Comentários de leitores

7 comentários

O contrato de trabalho deve ser respeitado, poi...

Sydney (Técnico de Informática)

O contrato de trabalho deve ser respeitado, pois foi firmado por prazo indeterminado, portanto o empregador pode demitir a qualquer tempo desde que pague as verbas devidas, a aposentadoria é um direito do trabalhador e não do empregador, caso contrario não vale a pena ser bom funcionario, pois ao completar 35 anos de bons trabalhos a empresa o demiti sem nenhum direito, sendo assim irá incentivar o trabalhador quando faltar um ou dois anos para a aposentadoria, encostar o corpo e trabalhar sem nenhum interesse e desta forma será beneficiado com dispensa e receberá um premio ao ser demitido mais a multa de 40% sobre os depositos do FGTS, que irá ser sufiente para arcar com o periodo faltante á aposentadoria, é dessa forma que eu vejo. portanto a aposentadoria não pode extinguir o contrato de trabalho, é como vejo.

Como leigo em assuntos jurídicos, e metalúrgico...

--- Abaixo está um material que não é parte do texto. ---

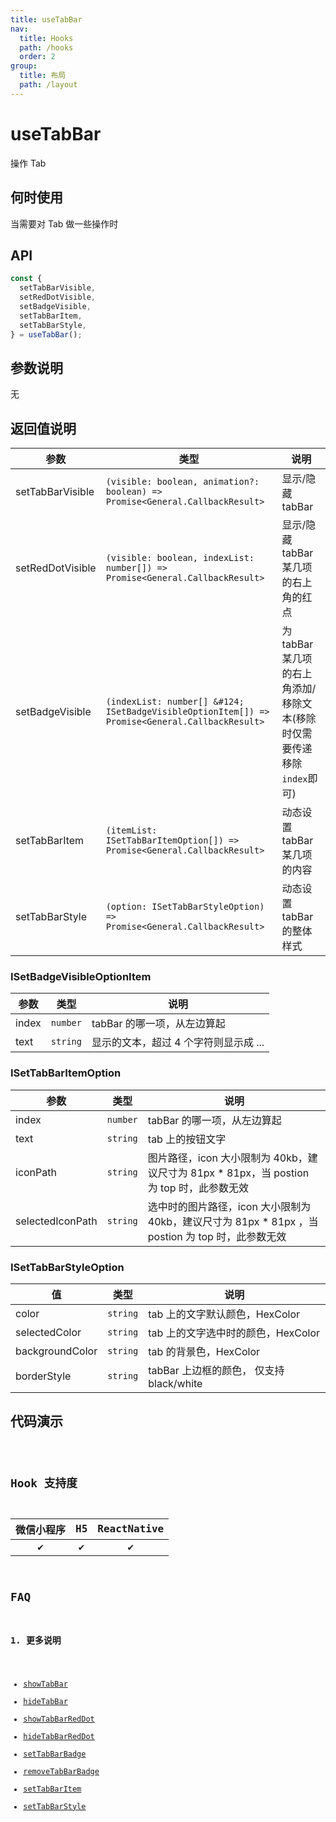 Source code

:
 ```yaml
---
title: useTabBar
nav:
  title: Hooks
  path: /hooks
  order: 2
group:
  title: 布局
  path: /layout
---
```


# useTabBar

操作 Tab

## 何时使用

当需要对 Tab 做一些操作时

## API

```jsx | pure
const {
  setTabBarVisible,
  setRedDotVisible,
  setBadgeVisible,
  setTabBarItem,
  setTabBarStyle,
} = useTabBar();
```

## 参数说明

无

## 返回值说明

| 参数             | 类型                                                                                           | 说明                                                                   |
| ---------------- | ---------------------------------------------------------------------------------------------- | ---------------------------------------------------------------------- |
| setTabBarVisible | `(visible: boolean, animation?: boolean) => Promise<General.CallbackResult>`                   | 显示/隐藏 tabBar                                                       |
| setRedDotVisible | `(visible: boolean, indexList: number[]) => Promise<General.CallbackResult>`                   | 显示/隐藏 tabBar 某几项的右上角的红点                                  |
| setBadgeVisible  | `(indexList: number[] &#124; ISetBadgeVisibleOptionItem[]) => Promise<General.CallbackResult>` | 为 tabBar 某几项的右上角添加/移除文本(移除时仅需要传递移除`index`即可) |
| setTabBarItem    | `(itemList: ISetTabBarItemOption[]) => Promise<General.CallbackResult>`                        | 动态设置 tabBar 某几项的内容                                           |
| setTabBarStyle   | `(option: ISetTabBarStyleOption) => Promise<General.CallbackResult>`                           | 动态设置 tabBar 的整体样式                                             |

### ISetBadgeVisibleOptionItem

| 参数  | 类型     | 说明                                  |
| ----- | -------- | ------------------------------------- |
| index | `number` | tabBar 的哪一项，从左边算起           |
| text  | `string` | 显示的文本，超过 4 个字符则显示成 ... |

### ISetTabBarItemOption

| 参数             | 类型     | 说明                                                                                               |
| ---------------- | -------- | -------------------------------------------------------------------------------------------------- |
| index            | `number` | tabBar 的哪一项，从左边算起                                                                        |
| text             | `string` | tab 上的按钮文字                                                                                   |
| iconPath         | `string` | 图片路径，icon 大小限制为 40kb，建议尺寸为 81px \* 81px，当 postion 为 top 时，此参数无效          |
| selectedIconPath | `string` | 选中时的图片路径，icon 大小限制为 40kb，建议尺寸为 81px \* 81px ，当 postion 为 top 时，此参数无效 |

### ISetTabBarStyleOption

| 值              | 类型     | 说明                                     |
| --------------- | -------- | ---------------------------------------- |
| color           | `string` | tab 上的文字默认颜色，HexColor           |
| selectedColor   | `string` | tab 上的文字选中时的颜色，HexColor       |
| backgroundColor | `string` | tab 的背景色，HexColor                   |
| borderStyle     | `string` | tabBar 上边框的颜色， 仅支持 black/white |

## 代码演示

<code src="@pages/useTabBar" />

## Hook 支持度

| 微信小程序 | H5  | ReactNative |
| :--------: | :-: | :---------: |
|     ✔️     | ✔️  |     ✔️      |

## FAQ

### 1. 更多说明

- [showTabBar](https://developers.weixin.qq.com/miniprogram/dev/api/ui/tab-bar/wx.showTabBar.html)
- [hideTabBar](https://developers.weixin.qq.com/miniprogram/dev/api/ui/tab-bar/wx.hideTabBar.html)
- [showTabBarRedDot](https://developers.weixin.qq.com/miniprogram/dev/api/ui/tab-bar/wx.showTabBarRedDot.html)
- [hideTabBarRedDot](https://developers.weixin.qq.com/miniprogram/dev/api/ui/tab-bar/wx.hideTabBarRedDot.html)
- [setTabBarBadge](https://developers.weixin.qq.com/miniprogram/dev/api/ui/tab-bar/wx.setTabBarBadge.html)
- [removeTabBarBadge](https://developers.weixin.qq.com/miniprogram/dev/api/ui/tab-bar/wx.removeTabBarBadge.html)
- [setTabBarItem](https://developers.weixin.qq.com/miniprogram/dev/api/ui/tab-bar/wx.setTabBarItem.html)
- [setTabBarStyle](https://developers.weixin.qq.com/miniprogram/dev/api/ui/tab-bar/wx.setTabBarStyle.html)
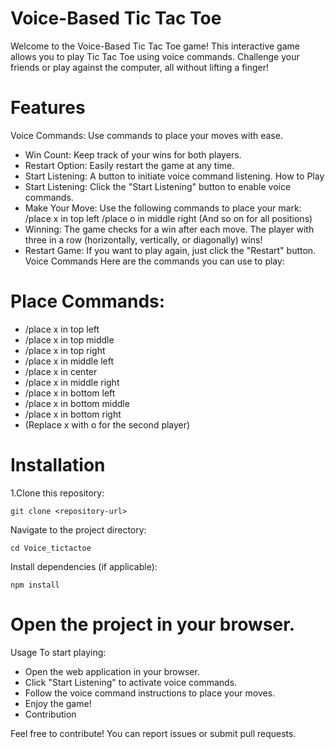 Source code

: # Voice-Based Tic Tac Toe
Welcome to the Voice-Based Tic Tac Toe game! This interactive game allows you to play Tic Tac Toe using voice commands. Challenge your friends or play against the computer, all without lifting a finger!

# Features
Voice Commands: Use commands to place your moves with ease.
* Win Count: Keep track of your wins for both players.
* Restart Option: Easily restart the game at any time.
* Start Listening: A button to initiate voice command listening.
How to Play
* Start Listening: Click the "Start Listening" button to enable voice commands.
* Make Your Move: Use the following commands to place your mark:
/place x in top left
/place o in middle right
(And so on for all positions)
* Winning: The game checks for a win after each move. The player with three in a row (horizontally, vertically, or diagonally) wins!
* Restart Game: If you want to play again, just click the "Restart" button.
Voice Commands
Here are the commands you can use to play:

# Place Commands:
* /place x in top left
* /place x in top middle
* /place x in top right
* /place x in middle left
* /place x in center
* /place x in middle right
* /place x in bottom left
* /place x in bottom middle
* /place x in bottom right
* (Replace x with o for the second player)

# Installation
1.Clone this repository:
```
git clone <repository-url>
```
Navigate to the project directory:
```
cd Voice_tictactoe
```
Install dependencies (if applicable):
```
npm install
```

# Open the project in your browser.
Usage
To start playing:

* Open the web application in your browser.
* Click "Start Listening" to activate voice commands.
* Follow the voice command instructions to place your moves.
* Enjoy the game!
* Contribution

Feel free to contribute! You can report issues or submit pull requests.

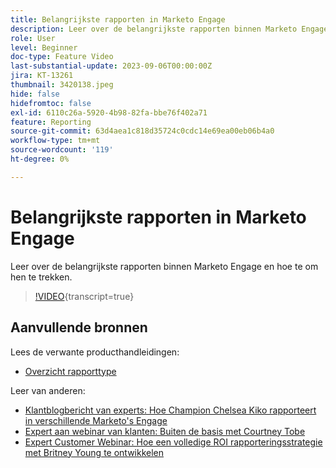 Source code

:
 ```yaml
---
title: Belangrijkste rapporten in Marketo Engage
description: Leer over de belangrijkste rapporten binnen Marketo Engage en hoe te om hen te trekken.
role: User
level: Beginner
doc-type: Feature Video
last-substantial-update: 2023-09-06T00:00:00Z
jira: KT-13261
thumbnail: 3420138.jpeg
hide: false
hidefromtoc: false
exl-id: 6110c26a-5920-4b98-82fa-bbe76f402a71
feature: Reporting
source-git-commit: 63d4aea1c818d35724c0cdc14e69ea00eb06b4a0
workflow-type: tm+mt
source-wordcount: '119'
ht-degree: 0%

---
```


# Belangrijkste rapporten in Marketo Engage

Leer over de belangrijkste rapporten binnen Marketo Engage en hoe te om hen te trekken.

>[!VIDEO](https://video.tv.adobe.com/v/3432190/?learn=on&captions=dut){transcript=true}

## Aanvullende bronnen

Lees de verwante producthandleidingen:

* [Overzicht rapporttype](https://experienceleague.adobe.com/docs/marketo/using/product-docs/reporting/basic-reporting/report-types/report-type-overview.html?lang=nl-NL)

Leer van anderen:

* [Klantblogbericht van experts: Hoe Champion Chelsea Kiko rapporteert in verschillende Marketo&#39;s Engage](https://nation.marketo.com/t5/product-blogs/how-marketo-champion-chelsea-kiko-reports-in-various-marketo/ba-p/242627)
* [Expert aan webinar van klanten: Buiten de basis met Courtney Tobe](https://nation.marketo.com/t5/product-blogs/on-demand-webinar-beyond-the-basics-marketo-reporting/ba-p/302116)
* [Expert Customer Webinar: Hoe een volledige ROI rapporteringsstrategie met Britney Young te ontwikkelen](https://nation.marketo.com/t5/product-blogs/on-demand-webinar-rounding-out-your-reporting-how-to-build-a/ba-p/319082)
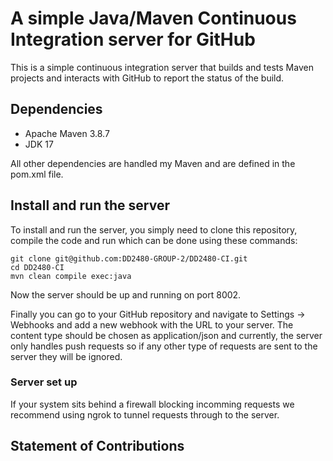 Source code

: # A simple Java/Maven Continuous Integration server for GitHub

This is a simple continuous integration server that builds and tests Maven projects and interacts with GitHub to report the status of the build.

## Dependencies

* Apache Maven 3.8.7
* JDK 17

All other dependencies are handled my Maven and are defined in the pom.xml file.

## Install and run the server

To install and run the server, you simply need to clone this repository, compile the code and run which can be done using these commands:  
```
git clone git@github.com:DD2480-GROUP-2/DD2480-CI.git
cd DD2480-CI
mvn clean compile exec:java
```

Now the server should be up and running on port 8002.  

Finally you can go to your GitHub repository and navigate to Settings -> Webhooks and add a new webhook with the URL to your server. The content type should be chosen as application/json and currently, the server only handles push requests so if any other type of requests are sent to the server they will be ignored. 

### Server set up

If your system sits behind a firewall blocking incomming requests we recommend using ngrok to tunnel requests through to the server.

## Statement of Contributions
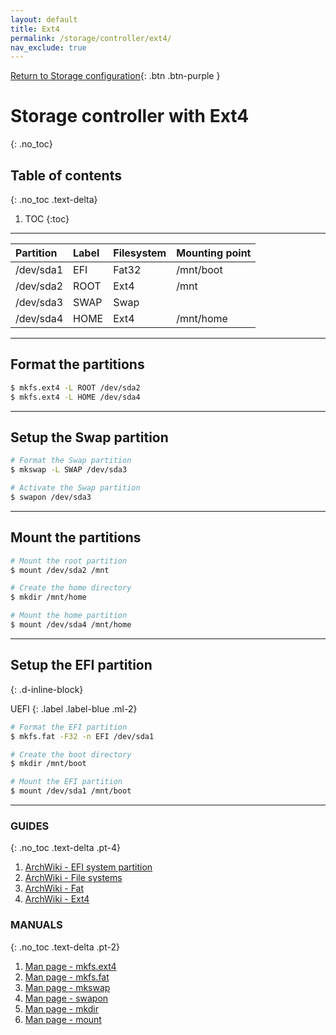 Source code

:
 ```yaml
---
layout: default
title: Ext4
permalink: /storage/controller/ext4/
nav_exclude: true
---
```


[Return to Storage configuration](/Andromeda/storage/controller/){: .btn .btn-purple }

# Storage controller with Ext4
{: .no_toc}

## Table of contents
{: .no_toc .text-delta}

1. TOC
{:toc}

---

| Partition | Label   | Filesystem | Mounting point |
| :-------- | :------ | :--------- | :------------- |
| /dev/sda1 | EFI     | Fat32      | /mnt/boot      |
| /dev/sda2 | ROOT    | Ext4       | /mnt           |
| /dev/sda3 | SWAP    | Swap       |                |
| /dev/sda4 | HOME    | Ext4       | /mnt/home      |

---

## Format the partitions

```bash
$ mkfs.ext4 -L ROOT /dev/sda2
$ mkfs.ext4 -L HOME /dev/sda4
```

---

## Setup the Swap partition

```bash
# Format the Swap partition
$ mkswap -L SWAP /dev/sda3

# Activate the Swap partition
$ swapon /dev/sda3
```

---

## Mount the partitions

```bash
# Mount the root partition
$ mount /dev/sda2 /mnt

# Create the home directory
$ mkdir /mnt/home

# Mount the home partition
$ mount /dev/sda4 /mnt/home
```

---

## Setup the EFI partition
{: .d-inline-block}

UEFI
{: .label .label-blue .ml-2}

```bash
# Format the EFI partition
$ mkfs.fat -F32 -n EFI /dev/sda1

# Create the boot directory
$ mkdir /mnt/boot

# Mount the EFI partition
$ mount /dev/sda1 /mnt/boot
```

---

### GUIDES
{: .no_toc .text-delta .pt-4}

1. [ArchWiki - EFI system partition](https://wiki.archlinux.org/index.php/EFI_system_partition)
1. [ArchWiki - File systems](https://wiki.archlinux.org/index.php/File_systems)
1. [ArchWiki - Fat](https://wiki.archlinux.org/index.php/FAT)
1. [ArchWiki - Ext4](https://wiki.archlinux.org/index.php/Ext4)

### MANUALS
{: .no_toc .text-delta .pt-2}

1. [Man page - mkfs.ext4](https://jlk.fjfi.cvut.cz/arch/manpages/man/core/e2fsprogs/mkfs.ext4.8.en)
1. [Man page - mkfs.fat](https://jlk.fjfi.cvut.cz/arch/manpages/man/core/dosfstools/mkfs.fat.8.en)
1. [Man page - mkswap](https://jlk.fjfi.cvut.cz/arch/manpages/man/core/util-linux/mkswap.8.en)
1. [Man page - swapon](https://jlk.fjfi.cvut.cz/arch/manpages/man/core/man-pages/swapon.2.en)
1. [Man page - mkdir](https://jlk.fjfi.cvut.cz/arch/manpages/man/core/coreutils/mkdir.1.en)
1. [Man page - mount](https://jlk.fjfi.cvut.cz/arch/manpages/man/core/util-linux/mount.8.en)
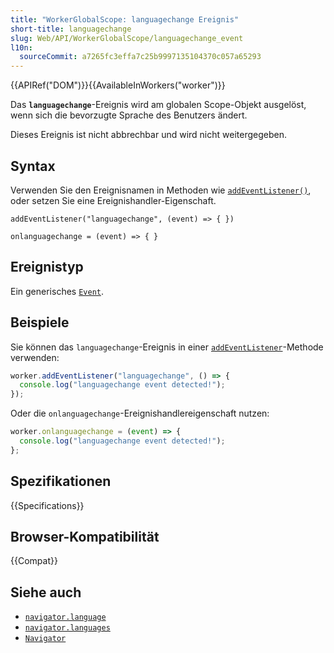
 ```yaml
---
title: "WorkerGlobalScope: languagechange Ereignis"
short-title: languagechange
slug: Web/API/WorkerGlobalScope/languagechange_event
l10n:
  sourceCommit: a7265fc3effa7c25b9997135104370c057a65293
---
```


{{APIRef("DOM")}}{{AvailableInWorkers("worker")}}

Das **`languagechange`**-Ereignis wird am globalen Scope-Objekt ausgelöst, wenn sich die bevorzugte Sprache des Benutzers ändert.

Dieses Ereignis ist nicht abbrechbar und wird nicht weitergegeben.

## Syntax

Verwenden Sie den Ereignisnamen in Methoden wie [`addEventListener()`](/de/docs/Web/API/EventTarget/addEventListener), oder setzen Sie eine Ereignishandler-Eigenschaft.

```js-nolint
addEventListener("languagechange", (event) => { })

onlanguagechange = (event) => { }
```

## Ereignistyp

Ein generisches [`Event`](/de/docs/Web/API/Event).

## Beispiele

Sie können das `languagechange`-Ereignis in einer [`addEventListener`](/de/docs/Web/API/EventTarget/addEventListener)-Methode verwenden:

```js
worker.addEventListener("languagechange", () => {
  console.log("languagechange event detected!");
});
```

Oder die `onlanguagechange`-Ereignishandlereigenschaft nutzen:

```js
worker.onlanguagechange = (event) => {
  console.log("languagechange event detected!");
};
```

## Spezifikationen

{{Specifications}}

## Browser-Kompatibilität

{{Compat}}

## Siehe auch

- [`navigator.language`](/de/docs/Web/API/WorkerNavigator/language)
- [`navigator.languages`](/de/docs/Web/API/WorkerNavigator/languages)
- [`Navigator`](/de/docs/Web/API/Navigator)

Sydney (Técnico de Informática)

Como leigo em assuntos jurídicos, e metalúrgico aposentado, e tb ter passado por essa situação, gostaria de tecer meus comentários quanto ao assunto citado. Quando de minha demissão, a empresa que trabalhei por + de 30 anos tentou alegar tal motivo, ou seja, que eu não tinha direito à multa de 40% devido à aposentadoria, não satisfeito com o posicionamento da empresa, me dirigi ao diretor da mesma, e expliquei que não seria justo eu ter permanecido todo esse período na empresa e apos minha aposentadoria, a empresa me retirar um direito não só trabalhista como também constitucional, o diretor quis saber porque constitucional, informei que conforme o Art. 7º da CF São direitos dos trabalhadores urbanos e rurais, além de outros que visem à melhoria de sua condição social:. - relação de emprego protegida contra despedida arbitrária ou sem justa causa, nos termos de lei complementar, que preverá indenização compensatória, dentre outros direitos. Felizmente o diretor da empresa se sensibilizou com os argumentos e disse que embora os direitos ali previstos não haviam sido concretizados, pois até a presente data não se tem conhecimento dessa lei complementar, mas que poderia para meu caso ser substituída e compensada com a multa de 40% sobre os depósitos do FGTS e assim foi feito. E hoje felizmente em virtude do julgamento, pelo Supremo Tribunal Federal, da Ação Direta de Inconstitucionalidade nº 1.721-3-DF. É que ficou decidido pela Corte Suprema que a aposentadoria espontânea não extingue o contrato do trabalho. E acredito que tal decisão se tenha dado pelos mesmos motivos, ou seja, multa compensatória por despedida arbitrária ou sem justa causa, constante no art Art. 7º da CF, embora previstos, mas não regulamentados. Sem mais grato Sidney.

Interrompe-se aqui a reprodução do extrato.